Patients and methods
A phase I, pharmacokinetic study was performed in patients with advanced solid tumors and normal hepatic function or Child-Pugh A (mild) or Child-Pugh B (moderate) hepatic impairment. Treatments were given on day 1 and 8 of a 21-day cycle and consisted of 1.4, 1.1 and 0.7 mg/m2 eribulin mesylate, for normal hepatic function, Child-Pugh A and B hepatic impairment, respectively. Also safety and anti-tumor activity were determined.
Results
Hepatic impairment increased exposure to eribulin. In patients with Child-Pugh A (N = 7) and Child-Pugh B (N = 5), mean dose-normalized AUC0–∞ was 1.75-fold (90 % confidence intervals (CI): 1.16–2.65) and 2.48-fold (90 % CI: 1.57–3.92) increased, respectively, compared with patients who have normal function (N = 6).

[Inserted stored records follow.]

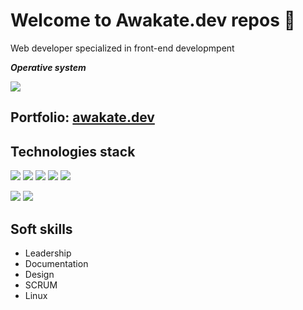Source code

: # Welcome to Awakate.dev repos :avocado:
Web developer specialized in front-end developmpent

***Operative system***

<a href="https://github.com/awakatedev/Arch-linux" ><img src="https://img.shields.io/badge/Arch_Linux-1793D1?style=for-the-badge&logo=arch-linux&logoColor=white"/></a>
## Portfolio: <a href="http://awakate.dev">awakate.dev</a>
## Technologies stack
<img src="https://img.shields.io/badge/React-20232A?style=for-the-badge&logo=react&logoColor=61DAFB"/> <img src="https://img.shields.io/badge/JavaScript-323330?style=for-the-badge&logo=javascript&logoColor=F7DF1E"/> <img src="https://img.shields.io/badge/HTML5-E34F26?style=for-the-badge&logo=html5&logoColor=white"/> <img src="https://img.shields.io/badge/CSS3-1572B6?style=for-the-badge&logo=css3&logoColor=white"/> <img src="https://img.shields.io/badge/Sass-CC6699?style=for-the-badge&logo=sass&logoColor=white"/>

<img src="https://img.shields.io/badge/Amazon_AWS-232F3E?style=for-the-badge&logo=amazon-aws&logoColor=white"/> <img src="https://img.shields.io/badge/Python-3776AB?style=for-the-badge&logo=python&logoColor=white"/>

## Soft skills
- Leadership
- Documentation
- Design
- SCRUM
- Linux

The most frequently reported treatment-related events were alopecia (12/18) and fatigue (7/18) and these were observed across all groups. Nine patients (50 %) had stable disease as best response.
Conclusions
A reduced dose of 1.1 and 0.7 mg/m2 of eribulin mesylate is recommended for patients with Child-Pugh A or B hepatic impairment, respectively.